[[ SOURCE RECORDS, beginning ]]

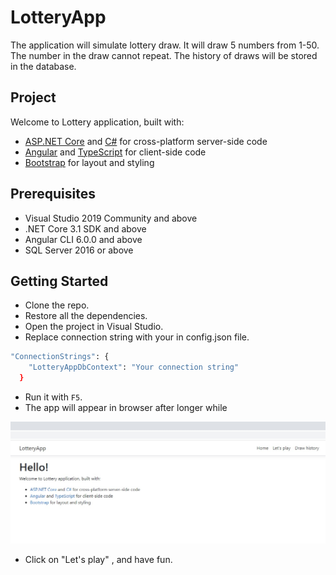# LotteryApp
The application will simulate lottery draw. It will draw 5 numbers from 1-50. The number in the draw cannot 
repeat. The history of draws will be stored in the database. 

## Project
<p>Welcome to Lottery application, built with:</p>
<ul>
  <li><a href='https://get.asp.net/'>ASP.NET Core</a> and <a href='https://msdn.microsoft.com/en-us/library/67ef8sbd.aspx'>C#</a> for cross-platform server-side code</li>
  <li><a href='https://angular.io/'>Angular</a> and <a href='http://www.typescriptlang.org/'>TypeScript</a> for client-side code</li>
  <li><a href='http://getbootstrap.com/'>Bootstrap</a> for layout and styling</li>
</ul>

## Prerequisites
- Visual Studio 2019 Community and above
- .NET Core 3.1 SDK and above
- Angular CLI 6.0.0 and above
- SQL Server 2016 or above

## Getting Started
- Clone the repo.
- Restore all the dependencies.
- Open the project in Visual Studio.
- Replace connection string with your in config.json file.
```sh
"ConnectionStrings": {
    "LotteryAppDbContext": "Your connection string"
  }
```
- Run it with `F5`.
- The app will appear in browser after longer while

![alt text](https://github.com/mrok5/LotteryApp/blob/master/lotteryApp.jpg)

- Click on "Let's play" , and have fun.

[[ SOURCE RECORDS, end ]]
[[ SOURCE RECORDS, beginning ]]

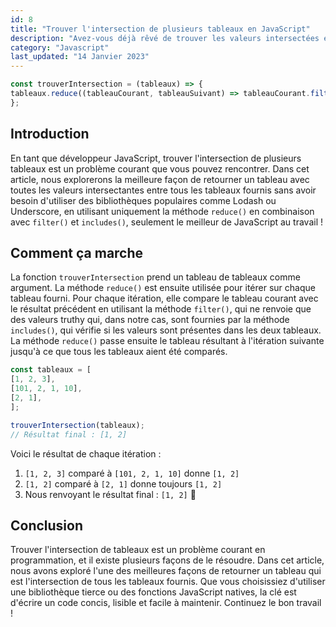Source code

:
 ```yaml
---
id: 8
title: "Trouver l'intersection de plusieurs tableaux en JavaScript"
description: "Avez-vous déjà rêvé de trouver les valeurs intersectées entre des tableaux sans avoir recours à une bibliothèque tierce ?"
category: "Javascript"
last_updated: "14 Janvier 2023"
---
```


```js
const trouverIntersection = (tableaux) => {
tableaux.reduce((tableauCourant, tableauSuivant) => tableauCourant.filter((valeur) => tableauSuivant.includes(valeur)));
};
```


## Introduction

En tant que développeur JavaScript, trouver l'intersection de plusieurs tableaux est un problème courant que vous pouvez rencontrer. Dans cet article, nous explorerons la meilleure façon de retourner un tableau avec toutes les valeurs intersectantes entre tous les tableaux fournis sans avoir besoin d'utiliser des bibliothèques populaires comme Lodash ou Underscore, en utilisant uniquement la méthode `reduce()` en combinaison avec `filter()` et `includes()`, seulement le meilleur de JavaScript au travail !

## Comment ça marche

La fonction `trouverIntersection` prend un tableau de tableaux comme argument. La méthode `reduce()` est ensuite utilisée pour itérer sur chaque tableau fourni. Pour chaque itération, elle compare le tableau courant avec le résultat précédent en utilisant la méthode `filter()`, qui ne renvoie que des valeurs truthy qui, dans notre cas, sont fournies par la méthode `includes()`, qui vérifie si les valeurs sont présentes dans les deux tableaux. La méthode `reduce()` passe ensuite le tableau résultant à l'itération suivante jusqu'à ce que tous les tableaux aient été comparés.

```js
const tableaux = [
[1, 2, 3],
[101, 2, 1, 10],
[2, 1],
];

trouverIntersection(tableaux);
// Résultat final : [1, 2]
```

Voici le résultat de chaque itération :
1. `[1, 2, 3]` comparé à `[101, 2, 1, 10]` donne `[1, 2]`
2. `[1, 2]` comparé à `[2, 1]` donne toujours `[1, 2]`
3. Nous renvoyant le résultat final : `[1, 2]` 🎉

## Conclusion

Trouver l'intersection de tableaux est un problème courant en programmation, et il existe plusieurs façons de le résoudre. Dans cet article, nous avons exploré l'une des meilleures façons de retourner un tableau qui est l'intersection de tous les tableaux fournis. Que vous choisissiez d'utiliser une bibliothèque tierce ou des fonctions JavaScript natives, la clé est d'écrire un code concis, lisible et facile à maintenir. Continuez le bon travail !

[[ SOURCE RECORDS, end ]]
[[ SOURCE RECORDS, beginning ]]

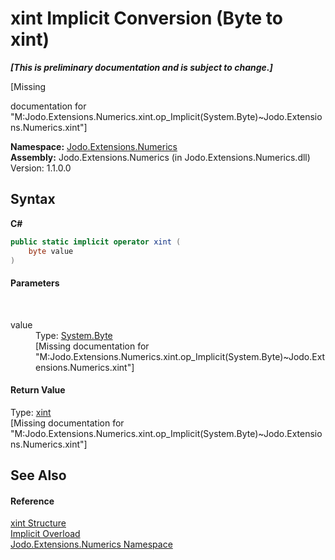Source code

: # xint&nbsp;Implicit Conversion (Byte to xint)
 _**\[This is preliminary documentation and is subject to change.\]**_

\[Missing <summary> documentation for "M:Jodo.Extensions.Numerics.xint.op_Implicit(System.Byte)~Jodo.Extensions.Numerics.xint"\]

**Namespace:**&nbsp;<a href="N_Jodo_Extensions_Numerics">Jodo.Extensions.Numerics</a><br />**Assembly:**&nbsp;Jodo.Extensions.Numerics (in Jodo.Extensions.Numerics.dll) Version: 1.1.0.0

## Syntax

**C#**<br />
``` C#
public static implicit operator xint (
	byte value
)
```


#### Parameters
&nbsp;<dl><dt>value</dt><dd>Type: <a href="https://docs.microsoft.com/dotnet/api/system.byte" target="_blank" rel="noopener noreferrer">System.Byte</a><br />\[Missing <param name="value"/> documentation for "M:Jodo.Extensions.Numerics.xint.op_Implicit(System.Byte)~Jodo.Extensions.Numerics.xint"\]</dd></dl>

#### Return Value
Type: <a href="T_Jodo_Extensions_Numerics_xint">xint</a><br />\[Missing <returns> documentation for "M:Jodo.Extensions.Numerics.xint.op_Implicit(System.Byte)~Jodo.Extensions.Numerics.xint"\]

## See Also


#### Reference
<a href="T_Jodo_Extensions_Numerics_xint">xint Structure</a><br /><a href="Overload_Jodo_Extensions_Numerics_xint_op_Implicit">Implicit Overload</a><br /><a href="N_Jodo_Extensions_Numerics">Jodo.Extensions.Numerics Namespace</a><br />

[[ SOURCE RECORDS, end ]]

• DESCRIPTION OF THE TASK:
Scan the lines above for "## Introduction" and for "## Comment ça marche". Repeat exactly the line holding each of them and every line in between.

• RESULT OF THIS TASK:
## Introduction

En tant que développeur JavaScript, trouver l'intersection de plusieurs tableaux est un problème courant que vous pouvez rencontrer. Dans cet article, nous explorerons la meilleure façon de retourner un tableau avec toutes les valeurs intersectantes entre tous les tableaux fournis sans avoir besoin d'utiliser des bibliothèques populaires comme Lodash ou Underscore, en utilisant uniquement la méthode `reduce()` en combinaison avec `filter()` et `includes()`, seulement le meilleur de JavaScript au travail !

## Comment ça marche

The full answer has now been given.